> [Data for this exercise]
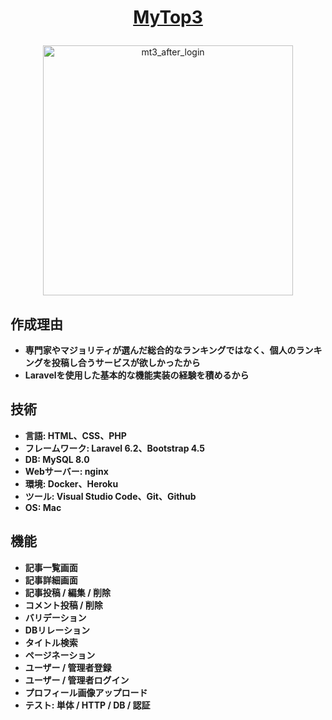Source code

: # <p align="center"><a href="https://laravelmytop3.herokuapp.com/" target="_blank">MyTop3</a></p>
<p align="center"><img width="400" alt="mt3_after_login" src="https://user-images.githubusercontent.com/70275253/121835231-ad413c00-cd0b-11eb-88e2-32767d5ee40a.png"></p>

## 作成理由

- **専門家やマジョリティが選んだ総合的なランキングではなく、個人のランキングを投稿し合うサービスが欲しかったから**
- **Laravelを使用した基本的な機能実装の経験を積めるから**

## 技術

- **言語: HTML、CSS、PHP**
- **フレームワーク: Laravel 6.2、Bootstrap 4.5**
- **DB: MySQL 8.0**
- **Webサーバー: nginx**
- **環境: Docker、Heroku**
- **ツール: Visual Studio Code、Git、Github**
- **OS: Mac**

## 機能

- **記事一覧画面**
- **記事詳細画面**
- **記事投稿 / 編集 / 削除**
- **コメント投稿 / 削除**
- **バリデーション**
- **DBリレーション**
- **タイトル検索**
- **ページネーション**
- **ユーザー / 管理者登録**
- **ユーザー / 管理者ログイン**
- **プロフィール画像アップロード**
- **テスト: 単体 / HTTP / DB / 認証**
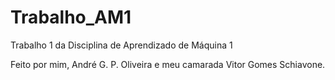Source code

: # Trabalho_AM1
Trabalho 1 da Disciplina de Aprendizado de Máquina 1

Feito por mim, André G. P. Oliveira e meu camarada Vitor Gomes Schiavone.
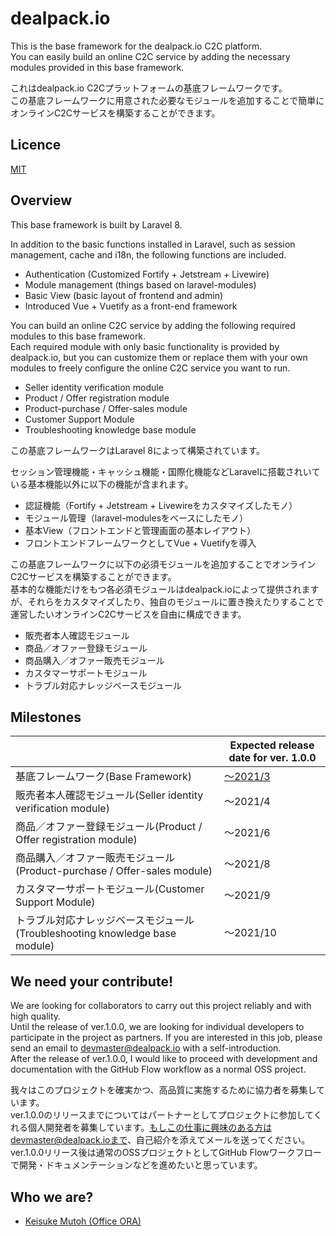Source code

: # dealpack.io

This is the base framework for the dealpack.io C2C platform.  
You can easily build an online C2C service by adding the necessary modules provided in this base framework.

これはdealpack.io C2Cプラットフォームの基底フレームワークです。  
この基底フレームワークに用意された必要なモジュールを追加することで簡単にオンラインC2Cサービスを構築することができます。

## Licence

[MIT](https://github.com/dealpack.io/dealpack.io/blob/master/LICENCE)

## Overview

This base framework is built by Laravel 8.

In addition to the basic functions installed in Laravel, such as session management, cache and i18n, the following functions are included.

- Authentication (Customized Fortify + Jetstream + Livewire)
- Module management (things based on laravel-modules)
- Basic View (basic layout of frontend and admin)
- Introduced Vue + Vuetify as a front-end framework

You can build an online C2C service by adding the following required modules to this base framework.  
Each required module with only basic functionality is provided by dealpack.io, but you can customize them or replace them with your own modules to freely configure the online C2C service you want to run.

- Seller identity verification module
- Product / Offer registration module
- Product-purchase / Offer-sales module
- Customer Support Module
- Troubleshooting knowledge base module

この基底フレームワークはLaravel 8によって構築されています。

セッション管理機能・キャッシュ機能・国際化機能などLaravelに搭載されいている基本機能以外に以下の機能が含まれます。

- 認証機能（Fortify + Jetstream + Livewireをカスタマイズしたモノ）
- モジュール管理（laravel-modulesをベースにしたモノ）
- 基本View（フロントエンドと管理画面の基本レイアウト）
- フロントエンドフレームワークとしてVue + Vuetifyを導入

この基底フレームワークに以下の必須モジュールを追加することでオンラインC2Cサービスを構築することができます。  
基本的な機能だけをもつ各必須モジュールはdealpack.ioによって提供されますが、それらをカスタマイズしたり、独自のモジュールに置き換えたりすることで運営したいオンラインC2Cサービスを自由に構成できます。

- 販売者本人確認モジュール
- 商品／オファー登録モジュール
- 商品購入／オファー販売モジュール
- カスタマーサポートモジュール
- トラブル対応ナレッジベースモジュール

## Milestones

　 | Expected release date for ver. 1.0.0
--|--
 基底フレームワーク(Base Framework) | [〜2021/3](https://github.com/dealpack-io/dealpack.io/milestone/1)
 販売者本人確認モジュール(Seller identity verification module) | 〜2021/4
 商品／オファー登録モジュール(Product / Offer registration module) | 〜2021/6
 商品購入／オファー販売モジュール(Product-purchase / Offer-sales module) | 〜2021/8
 カスタマーサポートモジュール(Customer Support Module) | 〜2021/9
 トラブル対応ナレッジベースモジュール(Troubleshooting knowledge base module) | 〜2021/10

## We need your contribute!

We are looking for collaborators to carry out this project reliably and with high quality.  
Until the release of ver.1.0.0, we are looking for individual developers to participate in the project as partners. If you are interested in this job, please send an email to devmaster@dealpack.io with a self-introduction.  
After the release of ver.1.0.0, I would like to proceed with development and documentation with the GitHub Flow workflow as a normal OSS project.

我々はこのプロジェクトを確実かつ、高品質に実施するために協力者を募集しています。  
ver.1.0.0のリリースまでについてはパートナーとしてプロジェクトに参加してくれる個人開発者を募集しています。もしこの仕事に興味のある方はdevmaster@dealpack.ioまで、自己紹介を添えてメールを送ってください。  
ver.1.0.0リリース後は通常のOSSプロジェクトとしてGitHub Flowワークフローで開発・ドキュメンテーションなどを進めたいと思っています。

## Who we are?

- [Keisuke Mutoh (Office ORA)](https://office-ora.com)
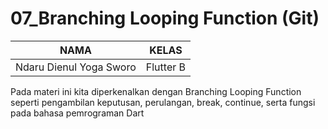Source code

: # 07_Branching Looping Function (Git)

| NAMA |  KELAS
|--|--|
| Ndaru Dienul Yoga Sworo  |  Flutter B

Pada materi ini kita diperkenalkan dengan Branching Looping Function
seperti pengambilan keputusan, perulangan, break, continue, serta fungsi pada bahasa pemrograman Dart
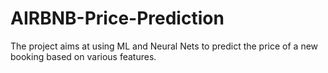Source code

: # AIRBNB-Price-Prediction
The project aims at using ML and Neural Nets to predict the price of a new booking based on various features.
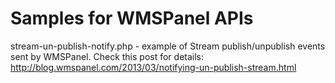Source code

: Samples for WMSPanel APIs
====================

stream-un-publish-notify.php - example of Stream publish/unpublish events sent by WMSPanel.
Check this post for details: http://blog.wmspanel.com/2013/03/notifying-un-publish-stream.html


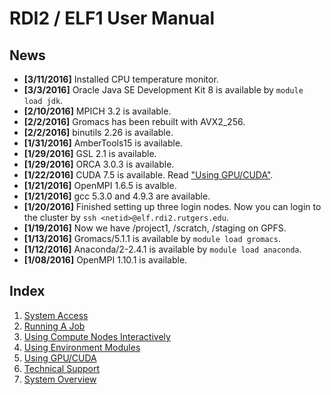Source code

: # RDI2 / ELF1 User Manual

News
----

- **[3/11/2016]** Installed CPU temperature monitor.
- **[3/3/2016]** Oracle Java SE Development Kit 8 is available by `module load jdk`.
- **[2/10/2016]** MPICH 3.2 is available.
- **[2/2/2016]** Gromacs has been rebuilt with AVX2_256.
- **[2/2/2016]** binutils 2.26 is available.
- **[1/31/2016]** AmberTools15 is available.
- **[1/29/2016]** GSL 2.1 is available.
- **[1/29/2016]** ORCA 3.0.3 is available.
- **[1/22/2016]** CUDA 7.5 is available. Read ["Using GPU/CUDA"](using_gpu.md).
- **[1/21/2016]** OpenMPI 1.6.5 is avalble.
- **[1/21/2016]** gcc 5.3.0 and 4.9.3 are available.
- **[1/20/2016]** Finished setting up three login nodes. Now you can login to the cluster
  by `ssh <netid>@elf.rdi2.rutgers.edu`.
- **[1/19/2016]** Now we have /project1, /scratch, /staging on GPFS.
- **[1/13/2016]** Gromacs/5.1.1 is available by `module load gromacs`.
- **[1/12/2016]** Anaconda/2-2.4.1 is available by `module load anaconda`.
- **[1/08/2016]** OpenMPI 1.10.1 is available.

Index
-----

1. [System Access](system_access.md)
2. [Running A Job](running_a_job.md)
3. [Using Compute Nodes Interactively](interactive_job.md)
4. [Using Environment Modules](using_modules.md)
5. [Using GPU/CUDA](using_gpu.md)
6. [Technical Support](technical_support.md)
7. [System Overview](http://rdi2.rutgers.edu/elf-i)
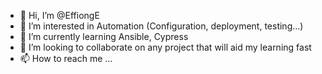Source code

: - 👋 Hi, I’m @EffiongE
- 👀 I’m interested in Automation (Configuration, deployment, testing...)
- 🌱 I’m currently learning Ansible, Cypress
- 💞️ I’m looking to collaborate on any project that will aid my learning fast
- 📫 How to reach me ...
<!---
EffiongE/EffiongE is a ✨ special ✨ repository because its `README.md` (this file) appears on your GitHub profile.
You can click the Preview link to take a look at your changes.
--->
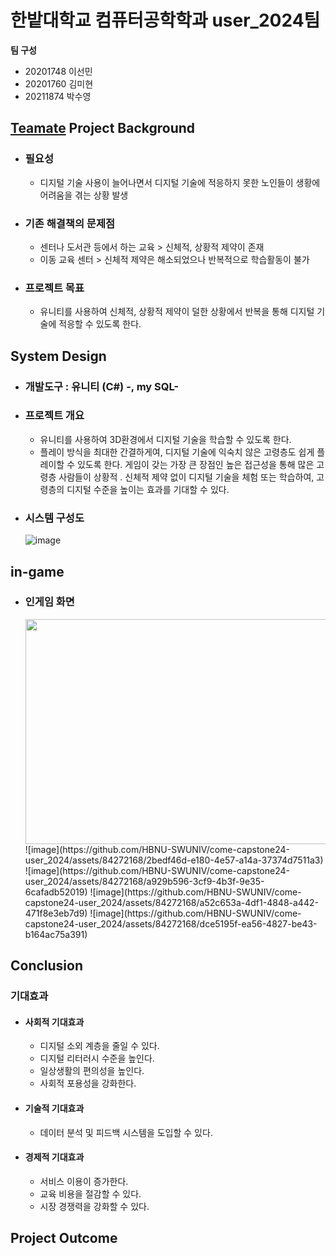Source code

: # 한밭대학교 컴퓨터공학학과 user_2024팀

**팀 구성**
- 20201748 이선민 
- 20201760 김미현
- 20211874 박수영

## <u>Teamate</u> Project Background
- ### 필요성
  - 디지털 기술 사용이 늘어나면서 디지털 기술에 적응하지 못한 노인들이 생황에 어려움을 겪는 상황 발생
- ### 기존 해결책의 문제점
  - 센터나 도서관 등에서 하는 교육 > 신체적, 상황적 제약이 존재
  - 이동 교육 센터 > 신체적 제약은 해소되었으나 반복적으로 학습활동이 불가
- ### 프로젝트 목표
  - 유니티를 사용하여 신체적, 상황적 제약이 덜한 상황에서 반복을 통해 디지털 기술에 적응할 수 있도록 한다.
  
## System Design
  - ### 개발도구 : 유니티 (C#) -, my SQL-
  - ### 프로젝트 개요
    - 유니티를 사용하여 3D환경에서 디지털 기술을 학습할 수 있도록 한다.
    - 플레이 방식을 최대한 간결하게여, 디지털 기술에 익숙치 않은 고령층도 쉽게 플레이할 수 있도록 한다. 게임이 갖는 가장 큰 장점인 높은 접근성을 통해 많은 고령층 사람들이 상황적 ․ 신체적 제약 없이 디지털 기술을 체험 또는 학습하여, 고령층의 디지털 수준을 높이는 효과를 기대할 수 있다.
  - ### 시스템 구성도
    ![image](https://github.com/HBNU-SWUNIV/come-capstone24-user_2024/assets/84272168/7727768a-dc1b-4bdb-9327-6a7c023bcfb8)

    
## in-game
  - ### 인게임 화면
    <img src="https://github.com/user-attachments/assets/8853d5e0-da61-4c4c-a972-560c5aaba3f8.png" width="640" height="360"/>
    ![image](https://github.com/HBNU-SWUNIV/come-capstone24-user_2024/assets/84272168/2bedf46d-e180-4e57-a14a-37374d7511a3)
    ![image](https://github.com/HBNU-SWUNIV/come-capstone24-user_2024/assets/84272168/a929b596-3cf9-4b3f-9e35-6cafadb52019)
    ![image](https://github.com/HBNU-SWUNIV/come-capstone24-user_2024/assets/84272168/a52c653a-4df1-4848-a442-471f8e3eb7d9)
    ![image](https://github.com/HBNU-SWUNIV/come-capstone24-user_2024/assets/84272168/dce5195f-ea56-4827-be43-b164ac75a391)


  
## Conclusion
   ### 기대효과
  - #### 사회적 기대효과
    - 디지털 소외 계층을 줄일 수 있다.
    - 디지털 리터러시 수준을 높인다. 
    - 일상생활의 편의성을 높인다.
    - 사회적 포용성을 강화한다.
  - #### 기술적 기대효과
    - 데이터 분석 및 피드백 시스템을 도입할 수 있다.
  - #### 경제적 기대효과
    - 서비스 이용이 증가한다.
    - 교육 비용을 절감할 수 있다.
    - 시장 경쟁력을 강화할 수 있다.
  
## Project Outcome
  ### 
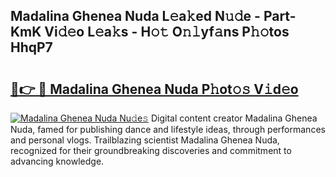 ## Madalina Ghenea Nuda L𝚎a𝚔ed N𝚞𝚍e - Part-KmK Vi𝚍𝚎o L𝚎a𝚔s - H𝚘𝚝 O𝚗𝚕yf𝚊ns P𝚑𝚘tos HhqP7

# <h2><a href="http://kf8741.oniu.top/?m=Madalina+Ghenea+Nuda">🔗👉 🔴 Madalina Ghenea Nuda P𝚑ot𝚘𝚜 V𝚒d𝚎o</a></h2>

[![Madalina Ghenea Nuda Nu𝚍e𝚜](https://i.imgur.com/0qMVB7G.gif)](http://kf8741.oniu.top/?m=Madalina+Ghenea+Nuda)
Digital content creator Madalina Ghenea Nuda, famed for publishing dance and lifestyle ideas, through performances and personal vlogs. Trailblazing scientist Madalina Ghenea Nuda, recognized for their groundbreaking discoveries and commitment to advancing knowledge.  
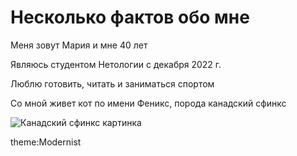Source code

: # Несколько фактов обо мне #

Меня зовут Мария и мне 40 лет

Являюсь студентом Нетологии с декабря 2022 г.

Люблю готовить, читать и  заниматься спортом

Со мной живет кот по имени Феникс, порода канадский сфинкс

![Канадский сфинкс картинка](https://multipet.ru/images/image2breed/b3/kanad-sfinx1.jpg)

theme:Modernist
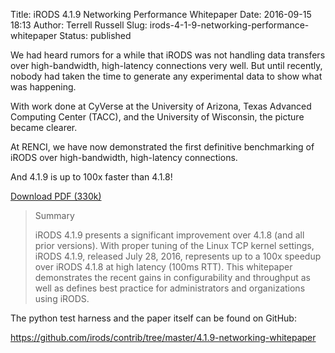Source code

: Title: iRODS 4.1.9 Networking Performance Whitepaper
Date: 2016-09-15 18:13
Author: Terrell Russell
Slug: irods-4-1-9-networking-performance-whitepaper
Status: published

We had heard rumors for a while that iRODS was not handling data
transfers over high-bandwidth, high-latency connections very well. But
until recently, nobody had taken the time to generate any experimental
data to show what was happening.

With work done at CyVerse at the University of Arizona, Texas Advanced
Computing Center (TACC), and the University of Wisconsin, the picture
became clearer.

At RENCI, we have now demonstrated the first definitive benchmarking of
iRODS over high-bandwidth, high-latency connections.

And 4.1.9 is up to 100x faster than 4.1.8!

[Download PDF
(330k)]({filename}/uploads/2016/09/russell2016-iRODS-networking-419.pdf)

> Summary
>
> iRODS 4.1.9 presents a significant improvement over 4.1.8 (and all
> prior versions). With proper tuning of the Linux TCP kernel settings,
> iRODS 4.1.9, released July 28, 2016, represents up to a 100x speedup
> over iRODS 4.1.8 at high latency (100ms RTT). This whitepaper
> demonstrates the recent gains in configurability and throughput as
> well as defines best practice for administrators and organizations
> using iRODS.

The python test harness and the paper itself can be found on GitHub:  

<https://github.com/irods/contrib/tree/master/4.1.9-networking-whitepaper>
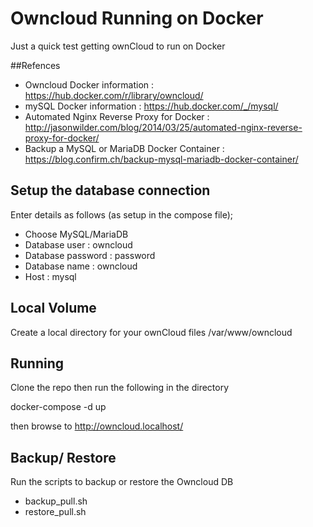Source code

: # Owncloud Running on Docker

Just a quick test getting ownCloud to run on Docker

##Refences
* Owncloud Docker information : https://hub.docker.com/r/library/owncloud/
* mySQL Docker information : https://hub.docker.com/_/mysql/
* Automated Nginx Reverse Proxy for Docker : http://jasonwilder.com/blog/2014/03/25/automated-nginx-reverse-proxy-for-docker/
* Backup a MySQL or MariaDB Docker Container : https://blog.confirm.ch/backup-mysql-mariadb-docker-container/

## Setup the database connection
Enter details as follows (as setup in the compose file);

* Choose MySQL/MariaDB
* Database user : owncloud
* Database password : password
* Database name : owncloud
* Host : mysql

## Local Volume
Create a local directory for your ownCloud files /var/www/owncloud

## Running
Clone the repo then run the following in the directory

docker-compose -d up

then browse to http://owncloud.localhost/

## Backup/ Restore
Run the scripts to backup or restore the Owncloud DB

* backup_pull.sh
* restore_pull.sh
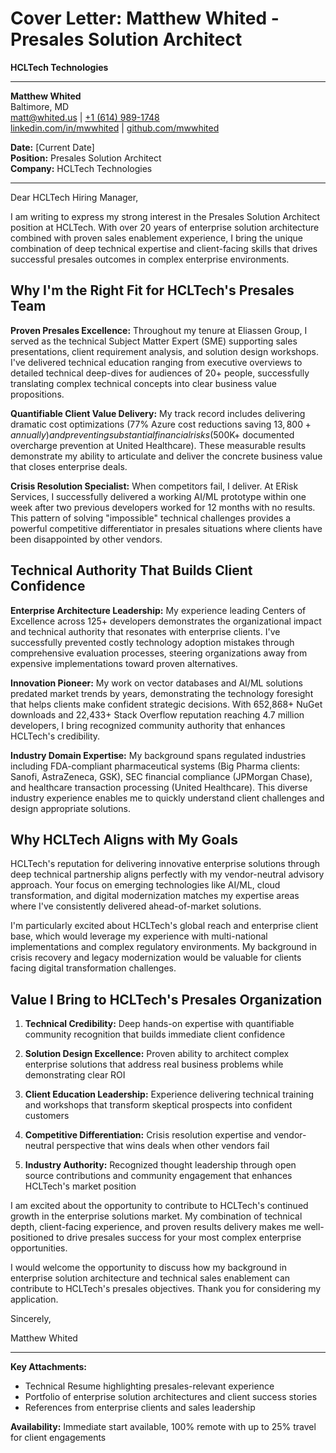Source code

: # Cover Letter: Matthew Whited - Presales Solution Architect
**HCLTech Technologies**

---

**Matthew Whited**  
Baltimore, MD  
[matt@whited.us](mailto:matt@whited.us) | [+1 (614) 989-1748](tel:+16149891748)  
[linkedin.com/in/mwwhited](https://www.linkedin.com/in/mwwhited/) | [github.com/mwwhited](https://github.com/mwwhited)

**Date:** [Current Date]  
**Position:** Presales Solution Architect  
**Company:** HCLTech Technologies

---

Dear HCLTech Hiring Manager,

I am writing to express my strong interest in the Presales Solution Architect position at HCLTech. With over 20 years of enterprise solution architecture combined with proven sales enablement experience, I bring the unique combination of deep technical expertise and client-facing skills that drives successful presales outcomes in complex enterprise environments.

## Why I'm the Right Fit for HCLTech's Presales Team

**Proven Presales Excellence:** Throughout my tenure at Eliassen Group, I served as the technical Subject Matter Expert (SME) supporting sales presentations, client requirement analysis, and solution design workshops. I've delivered technical education ranging from executive overviews to detailed technical deep-dives for audiences of 20+ people, successfully translating complex technical concepts into clear business value propositions.

**Quantifiable Client Value Delivery:** My track record includes delivering dramatic cost optimizations (77% Azure cost reductions saving $13,800+ annually) and preventing substantial financial risks ($500K+ documented overcharge prevention at United Healthcare). These measurable results demonstrate my ability to articulate and deliver the concrete business value that closes enterprise deals.

**Crisis Resolution Specialist:** When competitors fail, I deliver. At ERisk Services, I successfully delivered a working AI/ML prototype within one week after two previous developers worked for 12 months with no results. This pattern of solving "impossible" technical challenges provides a powerful competitive differentiator in presales situations where clients have been disappointed by other vendors.

## Technical Authority That Builds Client Confidence

**Enterprise Architecture Leadership:** My experience leading Centers of Excellence across 125+ developers demonstrates the organizational impact and technical authority that resonates with enterprise clients. I've successfully prevented costly technology adoption mistakes through comprehensive evaluation processes, steering organizations away from expensive implementations toward proven alternatives.

**Innovation Pioneer:** My work on vector databases and AI/ML solutions predated market trends by years, demonstrating the technology foresight that helps clients make confident strategic decisions. With 652,868+ NuGet downloads and 22,433+ Stack Overflow reputation reaching 4.7 million developers, I bring recognized community authority that enhances HCLTech's credibility.

**Industry Domain Expertise:** My background spans regulated industries including FDA-compliant pharmaceutical systems (Big Pharma clients: Sanofi, AstraZeneca, GSK), SEC financial compliance (JPMorgan Chase), and healthcare transaction processing (United Healthcare). This diverse industry experience enables me to quickly understand client challenges and design appropriate solutions.

## Why HCLTech Aligns with My Goals

HCLTech's reputation for delivering innovative enterprise solutions through deep technical partnership aligns perfectly with my vendor-neutral advisory approach. Your focus on emerging technologies like AI/ML, cloud transformation, and digital modernization matches my expertise areas where I've consistently delivered ahead-of-market solutions.

I'm particularly excited about HCLTech's global reach and enterprise client base, which would leverage my experience with multi-national implementations and complex regulatory environments. My background in crisis recovery and legacy modernization would be valuable for clients facing digital transformation challenges.

## Value I Bring to HCLTech's Presales Organization

1. **Technical Credibility:** Deep hands-on expertise with quantifiable community recognition that builds immediate client confidence

2. **Solution Design Excellence:** Proven ability to architect complex enterprise solutions that address real business problems while demonstrating clear ROI

3. **Client Education Leadership:** Experience delivering technical training and workshops that transform skeptical prospects into confident customers

4. **Competitive Differentiation:** Crisis resolution expertise and vendor-neutral perspective that wins deals when other vendors fail

5. **Industry Authority:** Recognized thought leadership through open source contributions and community engagement that enhances HCLTech's market position

I am excited about the opportunity to contribute to HCLTech's continued growth in the enterprise solutions market. My combination of technical depth, client-facing experience, and proven results delivery makes me well-positioned to drive presales success for your most complex enterprise opportunities.

I would welcome the opportunity to discuss how my background in enterprise solution architecture and technical sales enablement can contribute to HCLTech's presales objectives. Thank you for considering my application.

Sincerely,

Matthew Whited

---

**Key Attachments:**
- Technical Resume highlighting presales-relevant experience
- Portfolio of enterprise solution architectures and client success stories
- References from enterprise clients and sales leadership

**Availability:** Immediate start available, 100% remote with up to 25% travel for client engagements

> [Exercise brief] Would you copy, unchanged, the stretch of the records above that begins at the line containing "- Module management" and ends at the line containing "- Product / Offer registration module", and only that?

> [Answer section]
- Module management (things based on laravel-modules)
- Basic View (basic layout of frontend and admin)
- Introduced Vue + Vuetify as a front-end framework

You can build an online C2C service by adding the following required modules to this base framework.  
Each required module with only basic functionality is provided by dealpack.io, but you can customize them or replace them with your own modules to freely configure the online C2C service you want to run.

- Seller identity verification module
- Product / Offer registration module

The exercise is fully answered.